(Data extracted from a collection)

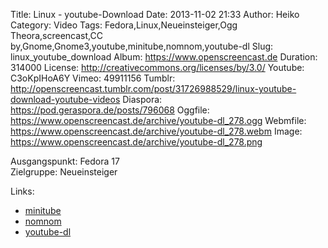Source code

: Title: Linux - youtube-Download
Date: 2013-11-02 21:33
Author: Heiko
Category: Video
Tags: Fedora,Linux,Neueinsteiger,Ogg Theora,screencast,CC by,Gnome,Gnome3,youtube,minitube,nomnom,youtube-dl
Slug: linux_youtube_download
Album: https://www.openscreencast.de
Duration: 314000
License: http://creativecommons.org/licenses/by/3.0/
Youtube: C3oKpIHoA6Y
Vimeo: 49911156
Tumblr: http://openscreencast.tumblr.com/post/31726988529/linux-youtube-download-youtube-videos
Diaspora: https://pod.geraspora.de/posts/796068
Oggfile: https://www.openscreencast.de/archive/youtube-dl_278.ogg
Webmfile: https://www.openscreencast.de/archive/youtube-dl_278.webm
Image: https://www.openscreencast.de/archive/youtube-dl_278.png

Ausgangspunkt: Fedora 17  
Zielgruppe: Neueinsteiger  

Links:

  * [minitube](http://flavio.tordini.org/minitube "Link zu minitube")
  * [nomnom](http://nomnom.sourceforge.net/ "Link zu nomnom")
  * [youtube-dl](http://rg3.github.io/youtube-dl/ "Link zu youtube-dl")

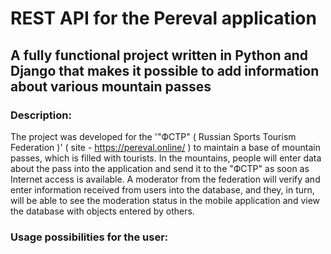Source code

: # REST API for the Pereval application
## A fully functional project written in Python and Django that makes it possible to add information about various mountain passes

### Description:
The project was developed for the '"ФСТР" ( Russian Sports Tourism Federation )' ( site - https://pereval.online/ ) to maintain a base of mountain passes, which is filled with tourists. In the mountains, people will enter data about the pass into the application and send it to the "ФСТР" as soon as Internet access is available. A moderator from the federation will verify and enter information received from users into the database, and they, in turn, will be able to see the moderation status in the mobile application and view the database with objects entered by others.

### Usage possibilities for the user:
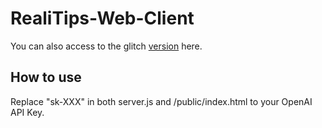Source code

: # RealiTips-Web-Client
You can also access to the glitch [version](https://glitch.com/edit/#!/realitips-web-client) here.

## How to use
Replace "sk-XXX" in both server.js and /public/index.html to your OpenAI API Key.
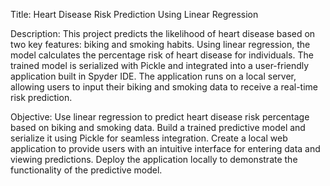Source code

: Title:
Heart Disease Risk Prediction Using Linear Regression

Description:
This project predicts the likelihood of heart disease based on two key features: biking and smoking habits. Using linear regression, the model calculates the percentage risk of heart disease for individuals. The trained model is serialized with Pickle and integrated into a user-friendly application built in Spyder IDE. The application runs on a local server, allowing users to input their biking and smoking data to receive a real-time risk prediction.

Objective:
Use linear regression to predict heart disease risk percentage based on biking and smoking data.
Build a trained predictive model and serialize it using Pickle for seamless integration.
Create a local web application to provide users with an intuitive interface for entering data and viewing predictions.
Deploy the application locally to demonstrate the functionality of the predictive model.





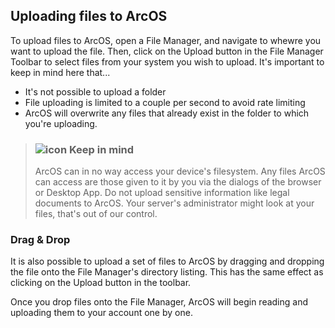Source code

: ## Uploading files to ArcOS

To upload files to ArcOS, open a File Manager, and navigate to whewre you want to upload the file. Then, click on the Upload button in the File Manager Toolbar to select files from your system you wish to upload. It's important to keep in mind here that...

- It's not possible to upload a folder
- File uploading is limited to a couple per second to avoid rate limiting
- ArcOS will overwrite any files that already exist in the folder to which you're uploading.

> ### ![icon](#WarningIcon) **Keep in mind**
>
> ArcOS can in no way access your device's filesystem. Any files ArcOS can access are those given to it by you via the dialogs of the browser or Desktop App. Do not upload sensitive information like legal documents to ArcOS. Your server's administrator might look at your files, that's out of our control.

### Drag & Drop

It is also possible to upload a set of files to ArcOS by dragging and dropping the file onto the File Manager's directory listing. This has the same effect as clicking on the Upload button in the toolbar.

Once you drop files onto the File Manager, ArcOS will begin reading and uploading them to your account one by one.
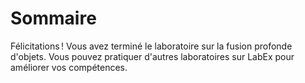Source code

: # Sommaire

Félicitations ! Vous avez terminé le laboratoire sur la fusion profonde d'objets. Vous pouvez pratiquer d'autres laboratoires sur LabEx pour améliorer vos compétences.
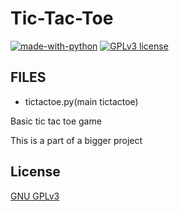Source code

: # Tic-Tac-Toe

[![made-with-python](https://img.shields.io/badge/Made%20with-Python-1f425f.svg)](https://www.python.org/) [![GPLv3 license](https://img.shields.io/badge/License-GPLv3-blue.svg)](http://perso.crans.org/besson/LICENSE.html)



## FILES 

<ul>
  <li> tictactoe.py(main tictactoe)</li>
</ul>

Basic tic tac toe game

This is a part of a bigger project 



## License
[GNU GPLv3](https://choosealicense.com/licenses/gpl-3.0/)
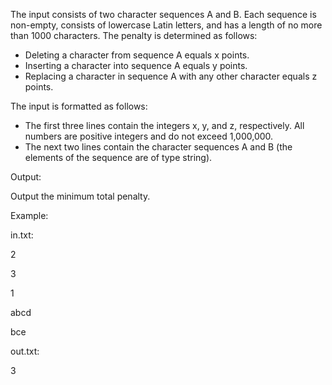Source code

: ﻿The input consists of two character sequences A and B. Each sequence is non-empty, consists of lowercase Latin letters, and has a length of no more than 1000 characters. The penalty is determined as follows:

- Deleting a character from sequence A equals x points.
- Inserting a character into sequence A equals y points.
- Replacing a character in sequence A with any other character equals z points.

The input is formatted as follows:
- The first three lines contain the integers x, y, and z, respectively. All numbers are positive integers and do not exceed 1,000,000.
- The next two lines contain the character sequences A and B (the elements of the sequence are of type string).

Output:

Output the minimum total penalty.

Example:

in.txt:

2

3

1

abcd

bce

out.txt:

3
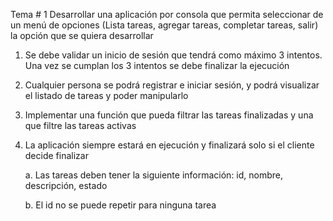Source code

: Tema # 1
Desarrollar una aplicación por consola que permita seleccionar de un menú de opciones (Lista tareas, agregar tareas, completar tareas, salir) la opción que se quiera desarrollar

1. Se debe validar un inicio de sesión que tendrá como máximo 3 intentos. Una vez se cumplan los 3 intentos se debe finalizar la ejecución
2. Cualquier persona se podrá registrar e iniciar sesión, y podrá visualizar el listado de tareas y poder manipularlo
3. Implementar una función que pueda filtrar las tareas finalizadas y una que filtre las tareas activas
4. La aplicación siempre estará en ejecución y finalizará solo si el cliente decide finalizar

   a. Las tareas deben tener la siguiente información: id, nombre, descripción, estado

   b. El id no se puede repetir para ninguna tarea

- **What you need to do**:
Write out exactly the lines between the start of the data and the line with "Diaspora: https://pod.geraspora.de/posts/796068", including both, but none of the pictures.

- **The answer**:
Source code

: Title: Linux - youtube-Download
Date: 2013-11-02 21:33
Author: Heiko
Category: Video
Tags: Fedora,Linux,Neueinsteiger,Ogg Theora,screencast,CC by,Gnome,Gnome3,youtube,minitube,nomnom,youtube-dl
Slug: linux_youtube_download
Album: https://www.openscreencast.de
Duration: 314000
License: http://creativecommons.org/licenses/by/3.0/
Youtube: C3oKpIHoA6Y
Vimeo: 49911156
Tumblr: http://openscreencast.tumblr.com/post/31726988529/linux-youtube-download-youtube-videos
Diaspora: https://pod.geraspora.de/posts/796068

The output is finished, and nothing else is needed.